Radúz Çinçera, «Kinoautomat» One Man and his Jury, 1967
© Radúz Çinçera


Categories: Film

Check as well:

Oliver Hirschbiegel «Mörderische Entscheidung»| Lynn Hershman «Lorna»

Montreal | Canada | 4' | 35mm film, b/w, sound; interactive film with live performance on stage, electronic polling system | Concept: Josev Svoboda, Jaroslav Fric, Bohumil Mika | Director: Vladimír Tosek | Camera: Jan Eisner | film (7mm) transferred to DVD

 Radúz Çinçera
«Kinoautomat: One Man and his Jury»

At the Expo of 1967 in Montréal, Radúz Çinçera presented for the first time to a larger audience the «Kinoautomat» (movie vending-machine) he developed together with the directors Jan Rohac and Vladimir Svitacek, scenographer Josef Svoboda, and Jaroslav Fric and Bohumil Mika. It involved the world’s first interactive movie theater. In the movie theater’s seating, viewers found two buttons necessary for making selections; they were confronted with a film whose action could always be stopped. At one point, two principal actors from the screened film appeared onstage and asked the audience how they thought the scene should be continued. The viewers decided; afterwards, the adequate film version, arrived at by public vote, was then screened. The film«One Man and his Jury» told the story of an «average apartment house,» with turbulent goings-on between tenants. In one scene, a young woman slams her door shut after checking to see who rang her doorbell.

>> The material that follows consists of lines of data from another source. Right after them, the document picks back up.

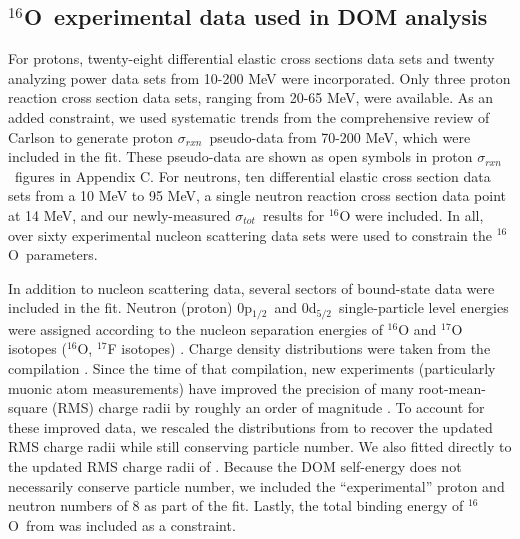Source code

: \documentclass[twocolumn,secnumarabic,amssymb, nobibnotes, aps, prl,
superscriptaddress, nobalancelastpage, draft]{revtex4}
\newcommand{\tot}{\ensuremath{\sigma_{tot}}}
\newcommand{\rxn}{\ensuremath{\sigma_{rxn}}}
\newcommand{\oSix}{\ensuremath{^{16}}O}
\newcommand{\pOne}{p\ensuremath{_{1/2}}}
\newcommand{\dFive}{d\ensuremath{_{5/2}}}
\begin{document}
\subsection{\oSix\ experimental data used in DOM analysis}
For protons, twenty-eight differential elastic cross
sections data sets and twenty analyzing power data sets from 10-200 MeV were
incorporated. Only three proton reaction cross section data sets, ranging from 20-65 MeV,
were available. As an added constraint, we used systematic trends
from the comprehensive review of Carlson \cite{Carlson1975} to generate proton
\rxn\ pseudo-data from 70-200 MeV, which were included in the fit.
These pseudo-data are shown as open symbols in proton \rxn\ figures in
Appendix C.
For neutrons, ten differential elastic cross section
data sets from a 10 MeV to 95 MeV, a single
neutron reaction cross section data point at 14 MeV, and our newly-measured \tot\ results
for $^{16}$O were included. In all, over sixty experimental nucleon scattering
data sets were used to constrain the \oSix\ parameters.

In addition to nucleon scattering data, several sectors of bound-state data were
included in the fit. Neutron (proton) 0\pOne\ and 0\dFive\
single-particle level energies were
assigned according to the nucleon separation energies of $^{16}$O and
$^{17}$O isotopes ($^{16}$O, $^{17}$F isotopes) \cite{AME2016}.
Charge density distributions were taken from the compilation \cite{DeVries1987}.
Since the time of that compilation,
new experiments (particularly muonic atom measurements) have improved the precision
of many root-mean-square (RMS) charge radii by roughly an order of magnitude \cite{Angeli2013}.
To account for these improved data, we rescaled the distributions from
\cite{DeVries1987} to recover the updated
RMS charge radii while still conserving particle number. We also fitted directly
to the updated RMS charge radii of \cite{Angeli2013}.
Because the DOM self-energy does not necessarily conserve particle number, we
included the ``experimental'' proton and neutron numbers of 8 as part of the
fit. Lastly, the total binding energy of \oSix\ from \cite{AME2016} was
included as a constraint. 
\end{document}

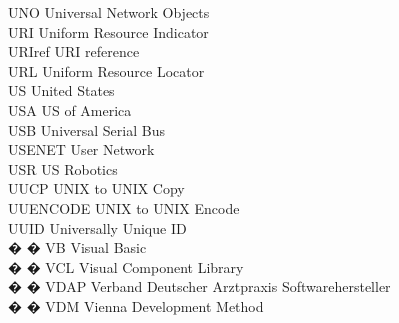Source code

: \begin{tabbing}
    \>UNO \>\>Universal Network Objects\\


    \>URI \>\>Uniform Resource Indicator\\

    \>URIref \>\>URI reference\\

    \>URL \>\>Uniform Resource Locator\\


    \>US \>\>United States\\

    \>USA \>\>US of America\\

    \>USB \>\>Universal Serial Bus\\

    \>USENET \>\>User Network\\

    \>USR \>\>US Robotics\\

    \>UUCP \>\>UNIX to UNIX Copy\\

    \>UUENCODE \>\>UNIX to UNIX Encode\\

    \>UUID \>\>Universally Unique ID\\



� � \>VB \>\>Visual Basic\\


� � \>VCL \>\>Visual Component Library\\

� � \>VDAP \>\>Verband Deutscher Arztpraxis Softwarehersteller\\


� � \>VDM \>\>Vienna Development Method\\


\end{tabbing}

Since she was in the shower, nothing covers her body except a towel. In her panic she rings her neighbor’s door and asks for help. Here the film is stopped. The audience is asked whether the neighbor should let her in or not. In almost every case the majority of the viewers answered yes. Only once, at the Expo, did the viewers vote no—when the scene involved a large group of nuns.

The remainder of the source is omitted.